When you tell 11 bankers that someone is in trouble, seems that they ask "how can we help". Just don't try that with effective altruists eh.

I would also guess that there was no one in that room at the fed saying "well actually running on the bank is the rational thing to do actually"

Ben Thompson was possibly even more scathing at Stratechery

I assumed that Silicon Valley broadly was in the business of taking care of their own. … [But] the bank run that resulted made it clear that everyone, from venture capitalists to the startups they advised, were solely concerned about their own welfare, not about the ecosystem as a whole.

Thompson’s argument in that post is that Silicon Valley used to be an iterated game among repeat players: Venture capitalists had long careers and made many investments and would benefit way more from building a good reputation and helping the overall startup ecosystem than they would by maximizing their winnings on any one deal. But, he argues, as startup exits and venture funds have gotten bigger, “success became less about a series of victories and more about going big or going home,” and that cooperative ethos has weakened.

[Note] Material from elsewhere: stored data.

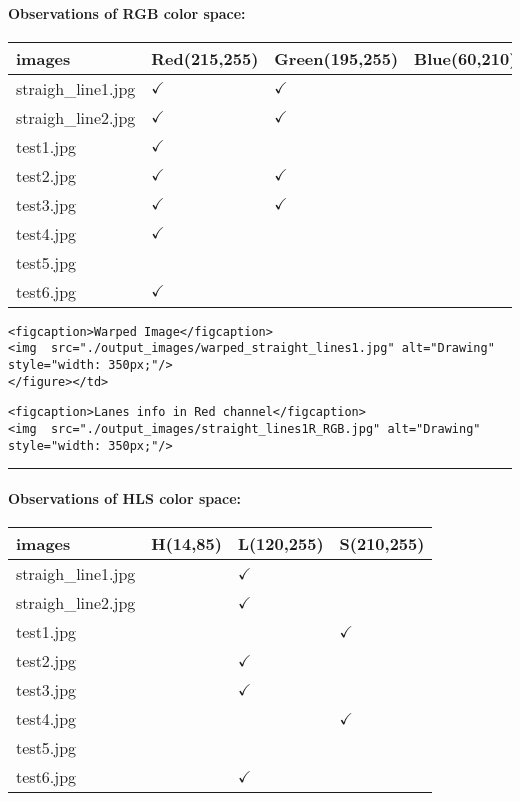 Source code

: \documentclass[11pt]{article}
\begin{document}
\paragraph{Observations of RGB color
space:}\label{observations-of-rgb-color-space}

\begin{longtable}[]{@{}llll@{}}
\toprule
images & Red(215,255) & Green(195,255) & Blue(60,210)\tabularnewline
\midrule
\endhead
straigh\_line1.jpg & \textbf{\(\checkmark\)} & \textbf{\(\checkmark\)}
&\tabularnewline
straigh\_line2.jpg & \textbf{\(\checkmark\)} & \textbf{\(\checkmark\)}
&\tabularnewline
test1.jpg & \textbf{\(\checkmark\)} & &\tabularnewline
test2.jpg & \textbf{\(\checkmark\)} & \textbf{\(\checkmark\)}
&\tabularnewline
test3.jpg & \textbf{\(\checkmark\)} & \textbf{\(\checkmark\)}
&\tabularnewline
test4.jpg & \textbf{\(\checkmark\)} & &\tabularnewline
test5.jpg & & &\tabularnewline
test6.jpg & \textbf{\(\checkmark\)} & &\tabularnewline
\bottomrule
\end{longtable}

\begin{verbatim}
<figcaption>Warped Image</figcaption>
<img  src="./output_images/warped_straight_lines1.jpg" alt="Drawing" style="width: 350px;"/>
</figure></td>
\end{verbatim}

\begin{verbatim}
<figcaption>Lanes info in Red channel</figcaption>
<img  src="./output_images/straight_lines1R_RGB.jpg" alt="Drawing" style="width: 350px;"/>
\end{verbatim}

\begin{center}\rule{0.5\linewidth}{\linethickness}\end{center}

\paragraph{Observations of HLS color
space:}\label{observations-of-hls-color-space}

\begin{longtable}[]{@{}llll@{}}
\toprule
images & H(14,85) & L(120,255) & S(210,255)\tabularnewline
\midrule
\endhead
straigh\_line1.jpg & & \textbf{\(\checkmark\)} &\tabularnewline
straigh\_line2.jpg & & \textbf{\(\checkmark\)} &\tabularnewline
test1.jpg & & & \textbf{\(\checkmark\)}\tabularnewline
test2.jpg & & \textbf{\(\checkmark\)} &\tabularnewline
test3.jpg & & \textbf{\(\checkmark\)} &\tabularnewline
test4.jpg & & & \textbf{\(\checkmark\)}\tabularnewline
test5.jpg & & &\tabularnewline
test6.jpg & & \textbf{\(\checkmark\)} &\tabularnewline
\bottomrule
\end{longtable}
\end{document}
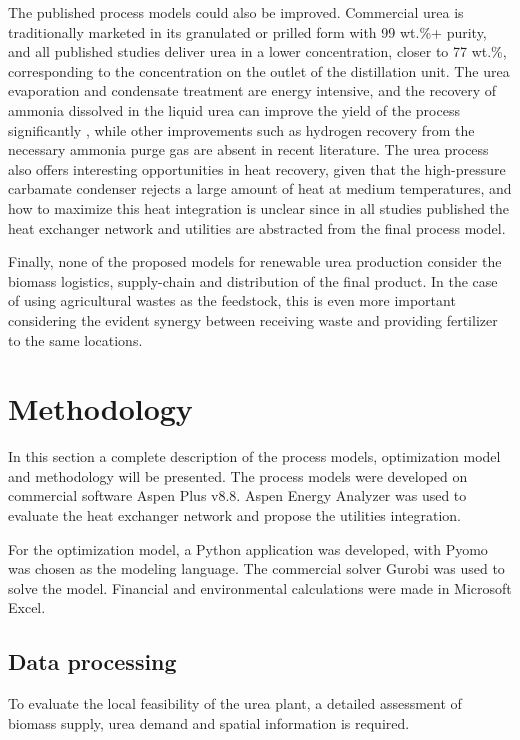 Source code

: \documentclass[a4paper, titlepage]{article}
\begin{document}
The published process models could also be improved. Commercial urea is traditionally marketed in its granulated or prilled
form with 99 wt.\%+ purity, and all published studies deliver urea in a lower concentration, closer to 77 wt.\%,
corresponding to the concentration on the outlet of the distillation unit. The urea evaporation and condensate
treatment are energy intensive, and the recovery of ammonia dissolved in the liquid urea can improve the yield of the
process significantly \cite{meessenUreaSynthesis2014}, while other improvements such as hydrogen recovery from the
necessary ammonia purge gas are absent in recent literature. The urea process also offers interesting opportunities
in heat recovery, given that the high-pressure carbamate condenser rejects a large amount of heat at medium
temperatures, and how to maximize this heat integration is unclear since in all studies published the heat exchanger
network and utilities are abstracted from the final process model.

Finally, none of the proposed models for renewable urea production consider the biomass logistics, supply-chain and
distribution of the final product. In the case of using agricultural wastes as the feedstock, this is even more
important considering the evident synergy between receiving waste and providing fertilizer to the same locations.

\section{Methodology}

In this section a complete description of the process models, optimization model and methodology will be presented.
The process models were developed on commercial software Aspen Plus v8.8. Aspen Energy Analyzer was used to evaluate
the heat exchanger network and propose the utilities integration.

For the optimization model, a Python application was developed, with Pyomo was chosen as the modeling language. The
commercial solver Gurobi was used to solve the model. Financial and environmental calculations were made in
Microsoft Excel.

\subsection{Data processing}

To evaluate the local feasibility of the urea plant, a detailed assessment of biomass supply, urea demand and spatial
information is required.
\end{document}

It is funny to think of tech founders and venture capitalists as creatures of myopic self-interest, while bank CEOs are the generous altruists, but the point is the bankers don’t have a choice. Banking is a necessarily social business, banks are interconnected, and the best and biggest bank is only as good as confidence in the broad banking system. You can’t “go big or go home”; even Jamie Dimon has to care about the health of his less competent competitors. If you blitzscale the best food-delivery startup and drive all the other food-delivery startups out of business, you win; if you build the best bank and other banks start going out of business, that is a mixed bag, at best, 

The other contrast I want to point to is crypto. Crypto is a social construct like banking, but it is far more obviously socially constructed. It’s all just stuff that people made up in the last decade or so. It relies even more on confidence, and that confidence is shakier. When a bunch of crypto firms went bust last summer, Sam Bankman-Fried’s crypto exchange FTX, and his crypto trading firm Alameda Research, often ended up rescuing them. Bankman-Fried got the nickname “JPEG Morgan,” referencing J. Pierpont Morgan’s own habit of rescuing troubled banks to avert panic. This was, I think, smart of him; it was what a good banker would do. Bankman-Fried’s own wealth was very highly leveraged to overall confidence in the crypto ecosystem, so it was better for him to support failing competitors — and prop up that confidence — than it would be to let them fail. He was in a cooperative confidence game, and he acted like it.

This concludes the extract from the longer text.